Schottland: Sehr hohe Wahlbeteiligung

Referendum zur Unabhängigkeit

Schottland stimmt ab. Gehören 307 Jahre englisch-schottische Union bald der Geschichte an? Umfragen sahen beide Lager bis zum Schluss Kopf an Kopf. Auch das Ausland ist aufgeregt - eine Unabhängigkeit Schottlands würde sich auch auf die Finanzmärkte auswirken.

EDINBURGH

18.09.2014, 16:18 Uhr / Lesedauer: 2 min
Diese Schotten sagen Yes. Sie wollen, dass Schottland unabhängig wird.

Diese Schotten sagen Yes. Sie wollen, dass Schottland unabhängig wird.

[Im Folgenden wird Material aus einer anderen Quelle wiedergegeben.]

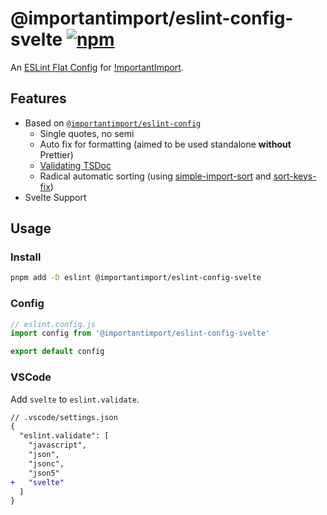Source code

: # @importantimport/eslint-config-svelte [![npm](https://img.shields.io/npm/v/@importantimport/eslint-config-svelte)](https://npmjs.com/package/@importantimport/eslint-config-svelte)

An [ESLint Flat Config](https://eslint.org/docs/latest/use/configure/configuration-files-new) for [!mportantImport](https://github.com/importantimport).

## Features

- Based on [`@importantimport/eslint-config`](../eslint-config/)
  - Single quotes, no semi
  - Auto fix for formatting (aimed to be used standalone **without** Prettier)
  - [Validating TSDoc](https://github.com/microsoft/tsdoc/tree/main/eslint-plugin)
  - Radical automatic sorting (using [simple-import-sort](https://github.com/lydell/eslint-plugin-simple-import-sort) and [sort-keys-fix](https://github.com/leo-buneev/eslint-plugin-sort-keys-fix))
- Svelte Support

## Usage

### Install

```bash
pnpm add -D eslint @importantimport/eslint-config-svelte
```

### Config

```js
// eslint.config.js
import config from '@importantimport/eslint-config-svelte'

export default config
```

### VSCode

Add `svelte` to `eslint.validate`.

```diff
// .vscode/settings.json
{
  "eslint.validate": [
    "javascript",
    "json",
    "jsonc",
    "json5"
+   "svelte"
  ]
}
```
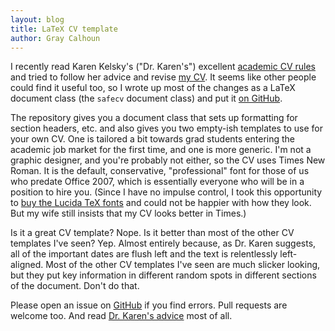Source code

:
 ```yaml
---
layout: blog
title: LaTeX CV template
author: Gray Calhoun
---
```


I recently read Karen Kelsky's ("Dr. Karen's") excellent [academic CV
rules][1] and tried to follow her advice and revise [my CV][2]. It
seems like other people could find it useful too, so I wrote up
most of the changes as a LaTeX document class (the `safecv` document
class) and put it [on GitHub][3].

The repository gives you a document class that sets up formatting for
section headers, etc. and also gives you two empty-ish templates to
use for your own CV. One is tailored a bit towards grad students
entering the academic job market for the first time, and one is more
generic. I'm not a graphic designer, and you're probably not either,
so the CV uses Times New Roman. It is the default, conservative,
"professional" font for those of us who predate Office 2007, which is
essentially everyone who will be in a position to hire you. (Since I
have no impulse control, I took this opportunity to [buy the Lucida
TeX fonts][4] and could not be happier with how they look. But my wife
still insists that my CV looks better in Times.)

Is it a great CV template? Nope. Is it better than most of the other
CV templates I've seen? Yep. Almost entirely because, as Dr. Karen
suggests, all of the important dates are flush left and the text is
relentlessly left-aligned. Most of the other CV templates I've seen
are much slicker looking, but they put key information in different
random spots in different sections of the document. Don't do that.

Please open an issue on [GitHub][5] if you find errors. Pull requests
are welcome too. And read [Dr. Karen's advice][1] most of all.

[1]: http://theprofessorisin.com/2012/01/12/dr-karens-rules-of-the-academic-cv/
[2]: http://gray.clhn.org/dl/calhoun-cv.pdf
[3]: https://github.com/grayclhn/safecv
[4]: https://tug.org/store/lucida/
[5]: https://github.com/grayclhn/safecv/issues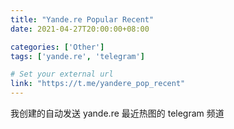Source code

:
 ```yaml
---
title: "Yande.re Popular Recent"
date: 2021-04-27T20:00:00+08:00

categories: ['Other']
tags: ['yande.re', 'telegram']

# Set your external url
link: "https://t.me/yandere_pop_recent"
---
```


我创建的自动发送 yande.re 最近热图的 telegram 频道
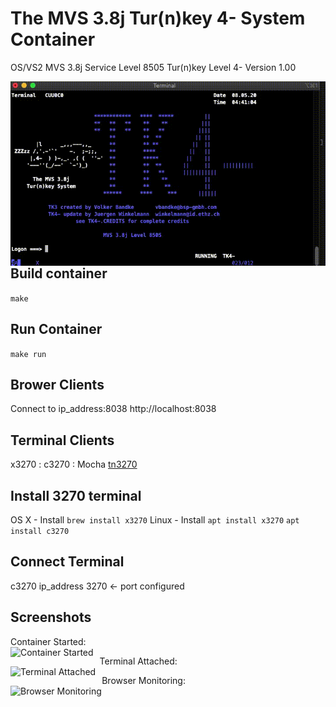 # The MVS 3.8j Tur(n)key 4- System Container

OS/VS2 MVS 3.8j Service Level 8505 Tur(n)key Level 4- Version 1.00

<img src="/img/terminal.gif"
     alt="Terminal"
     style="float: left; margin-right: 10px;" />

## Build container
```make```

## Run Container
```make run```

## Brower Clients

Connect to ip_address:8038
http://localhost:8038

## Terminal Clients

x3270 : c3270 : Mocha [tn3270](https://apps.apple.com/us/app/mocha-tn3270-lite/id871706308?mt=12)

## Install 3270 terminal

OS X - Install
    ```brew install x3270```
Linux - Install
    ```apt install x3270```
    ```apt install c3270```

## Connect Terminal

c3270 ip_address 3270 <- port configured

## Screenshots

Container Started:<br>
<img src="/img/tk4-01.png"
     alt="Container Started"
     style="float: left; margin-right: 10px;" />

Terminal Attached:<br>
<img src="/img/tk4-02.png"
     alt="Terminal Attached"
     style="float: left; margin-right: 10px;" />

Browser Monitoring:<br>
<img src="/img/tk4-03.png"
     alt="Browser Monitoring"
     style="float: left; margin-right: 10px;" />
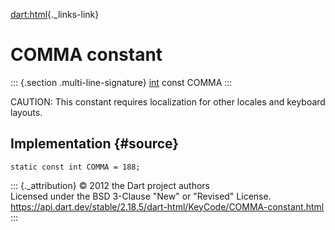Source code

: [dart:html](../../dart-html/dart-html-library){._links-link}

COMMA constant
==============

::: {.section .multi-line-signature}
[int](../../dart-core/int-class) const COMMA
:::

CAUTION: This constant requires localization for other locales and
keyboard layouts.

Implementation {#source}
--------------

``` {.language-dart data-language="dart"}
static const int COMMA = 188;
```

::: {._attribution}
© 2012 the Dart project authors\
Licensed under the BSD 3-Clause \"New\" or \"Revised\" License.\
<https://api.dart.dev/stable/2.18.5/dart-html/KeyCode/COMMA-constant.html>
:::
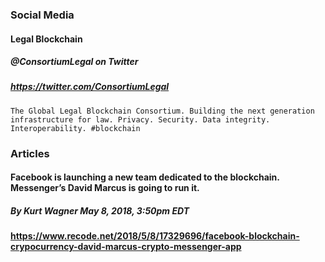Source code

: ### Social Media

#### Legal Blockchain
##### @ConsortiumLegal on Twitter
##### https://twitter.com/ConsortiumLegal
```The Global Legal Blockchain Consortium. Building the next generation infrastructure for law. Privacy. Security. Data integrity. Interoperability. #blockchain```


### Articles 

#### Facebook is launching a new team dedicated to the blockchain. Messenger’s David Marcus is going to run it.
##### By Kurt Wagner  May 8, 2018, 3:50pm EDT
#### https://www.recode.net/2018/5/8/17329696/facebook-blockchain-crypocurrency-david-marcus-crypto-messenger-app
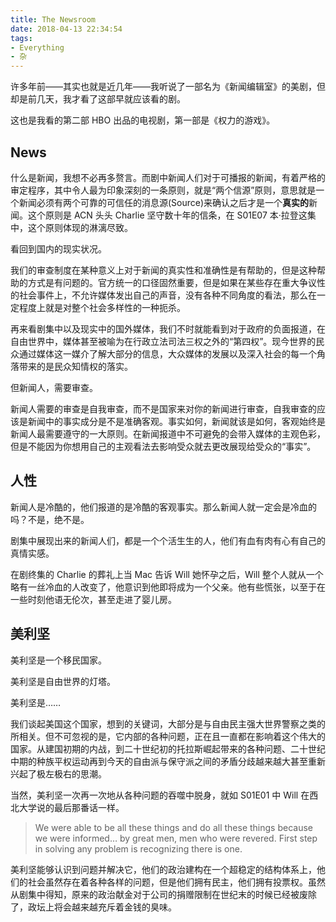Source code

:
 ```yaml
---
title: The Newsroom
date: 2018-04-13 22:34:54
tags:
- Everything
- 杂
---
```


许多年前——其实也就是近几年——我听说了一部名为《新闻编辑室》的美剧，但却是前几天，我才看了这部早就应该看的剧。

这也是我看的第二部 HBO 出品的电视剧，第一部是《权力的游戏》。

## News

什么是新闻，我想不必再多赘言。而剧中新闻人们对于可播报的新闻，有着严格的审定程序，其中令人最为印象深刻的一条原则，就是“两个信源”原则，意思就是一个新闻必须有两个可靠的可信任的消息源(Source)来确认之后才是一个**真实的**新闻。这个原则是 ACN 头头 Charlie 坚守数十年的信条，在 S01E07 本·拉登这集中，这个原则体现的淋漓尽致。

看回到国内的现实状况。

我们的审查制度在某种意义上对于新闻的真实性和准确性是有帮助的，但是这种帮助的方式是有问题的。官方统一的口径固然重要，但是如果在某些存在重大争议性的社会事件上，不允许媒体发出自己的声音，没有各种不同角度的看法，那么在一定程度上就是对整个社会多样性的一种扼杀。

再来看剧集中以及现实中的国外媒体，我们不时就能看到对于政府的负面报道，在自由世界中，媒体甚至被喻为在行政立法司法三权之外的“第四权”。现今世界的民众通过媒体这一媒介了解大部分的信息，大众媒体的发展以及深入社会的每一个角落带来的是民众知情权的落实。

但新闻人，需要审查。

新闻人需要的审查是自我审查，而不是国家来对你的新闻进行审查，自我审查的应该是新闻中的事实成分是不是准确客观。事实如何，新闻就该是如何，客观始终是新闻人最需要遵守的一大原则。在新闻报道中不可避免的会带入媒体的主观色彩，但是不能因为你想用自己的主观看法去影响受众就去更改展现给受众的“事实”。



## 人性

新闻人是冷酷的，他们报道的是冷酷的客观事实。那么新闻人就一定会是冷血的吗？不是，绝不是。

剧集中展现出来的新闻人们，都是一个个活生生的人，他们有血有肉有心有自己的真情实感。

在剧终集的 Charlie 的葬礼上当 Mac 告诉 Will 她怀孕之后，Will 整个人就从一个略有一丝冷血的人改变了，他意识到他即将成为一个父亲。他有些慌张，以至于在一些时刻他语无伦次，甚至走进了婴儿房。

## 美利坚

美利坚是一个移民国家。

美利坚是自由世界的灯塔。

美利坚是……

我们谈起美国这个国家，想到的关键词，大部分是与自由民主强大世界警察之类的所相关。但不可忽视的是，它内部的各种问题，正在且一直都在影响着这个伟大的国家。从建国初期的内战，到二十世纪初的托拉斯崛起带来的各种问题、二十世纪中期的种族平权运动再到今天的自由派与保守派之间的矛盾分歧越来越大甚至重新兴起了极左极右的思潮。

当然，美利坚一次再一次地从各种问题的吞噬中脱身，就如 S01E01 中 Will 在西北大学说的最后那番话一样。

> We were able to be all these things and do all these things because we were informed… by great men, men who were revered. First step in solving any problem is recognizing there is one.

美利坚能够认识到问题并解决它，他们的政治建构在一个超稳定的结构体系上，他们的社会虽然存在着各种各样的问题，但是他们拥有民主，他们拥有投票权。虽然从剧集中得知，原来的政治献金对于公司的捐赠限制在世纪末的时候已经被废除了，政坛上将会越来越充斥着金钱的臭味。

Beide Lager mobilisierten zum Ende des Wahlkampfes noch einmal alle Kräfte. „Wacht auf am Freitag und seid euch gewiss: Wir waren es, wir haben es möglich gemacht“, schrieb Schottlands Ministerpräsident und Kopf der Unabhängigkeitsbewegung, Alex Salmond, in einem offenen Brief an seine Bürger. Großbritanniens Premierminister David Cameron hatte die Schotten förmlich angefleht: „Bitte, bitte, bleibt bei uns!“Lange Schlangen vor den Wahllokalen Die Wahlleitung in Edinburgh erwartete eine in der Geschichte Schottlands noch nie dagewesene Wahlbeteiligung von mehr als 90 Prozent. Die Frage der Unabhängigkeit hatte das schottische Volk in den vergangenen Wochen wie kaum eine andere politische Entscheidung zuvor elektrisiert. Schon am Vormittag hatten sich lange Schlangen vor den 5579 Wahllokalen in 2608 Einrichtungen gebildet. Erstmals durften Schüler im Alter von mindestens 16 Jahren mitwählen. Die Wahllokale sollten um 23.00 Uhr (MESZ) schließen.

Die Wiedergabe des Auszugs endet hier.